What is being asked: Go through the entries below from the first line and output each one exactly, up to and including the line with "Distribution.".

Records shown:

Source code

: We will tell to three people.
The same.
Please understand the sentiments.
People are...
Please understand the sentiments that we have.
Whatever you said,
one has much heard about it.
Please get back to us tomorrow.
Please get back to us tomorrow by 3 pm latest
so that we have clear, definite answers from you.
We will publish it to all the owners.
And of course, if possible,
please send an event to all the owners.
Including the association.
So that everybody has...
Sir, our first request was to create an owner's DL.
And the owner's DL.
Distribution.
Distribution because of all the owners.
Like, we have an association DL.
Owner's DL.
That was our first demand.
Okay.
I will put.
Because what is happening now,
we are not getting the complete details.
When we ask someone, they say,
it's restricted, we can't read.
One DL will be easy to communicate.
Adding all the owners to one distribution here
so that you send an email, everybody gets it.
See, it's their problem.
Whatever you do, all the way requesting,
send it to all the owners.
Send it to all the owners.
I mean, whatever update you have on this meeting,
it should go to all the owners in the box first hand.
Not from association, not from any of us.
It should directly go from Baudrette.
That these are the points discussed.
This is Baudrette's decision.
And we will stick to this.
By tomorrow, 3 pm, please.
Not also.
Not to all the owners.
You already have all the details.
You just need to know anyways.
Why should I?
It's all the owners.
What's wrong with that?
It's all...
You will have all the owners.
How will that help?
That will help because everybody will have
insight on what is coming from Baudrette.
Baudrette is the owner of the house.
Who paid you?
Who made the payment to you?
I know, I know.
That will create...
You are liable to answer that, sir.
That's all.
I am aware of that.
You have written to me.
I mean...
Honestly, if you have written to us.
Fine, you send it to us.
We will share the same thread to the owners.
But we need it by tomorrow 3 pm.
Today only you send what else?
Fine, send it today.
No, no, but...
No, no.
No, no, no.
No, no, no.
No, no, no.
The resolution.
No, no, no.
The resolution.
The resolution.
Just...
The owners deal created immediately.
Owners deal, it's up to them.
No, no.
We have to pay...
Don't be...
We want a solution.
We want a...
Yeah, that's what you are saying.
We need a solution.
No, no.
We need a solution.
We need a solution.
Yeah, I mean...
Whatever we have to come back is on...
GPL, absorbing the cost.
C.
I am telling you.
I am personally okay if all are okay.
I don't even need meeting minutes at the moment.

Completed task:
Source code

: We will tell to three people.
The same.
Please understand the sentiments.
People are...
Please understand the sentiments that we have.
Whatever you said,
one has much heard about it.
Please get back to us tomorrow.
Please get back to us tomorrow by 3 pm latest
so that we have clear, definite answers from you.
We will publish it to all the owners.
And of course, if possible,
please send an event to all the owners.
Including the association.
So that everybody has...
Sir, our first request was to create an owner's DL.
And the owner's DL.
Distribution.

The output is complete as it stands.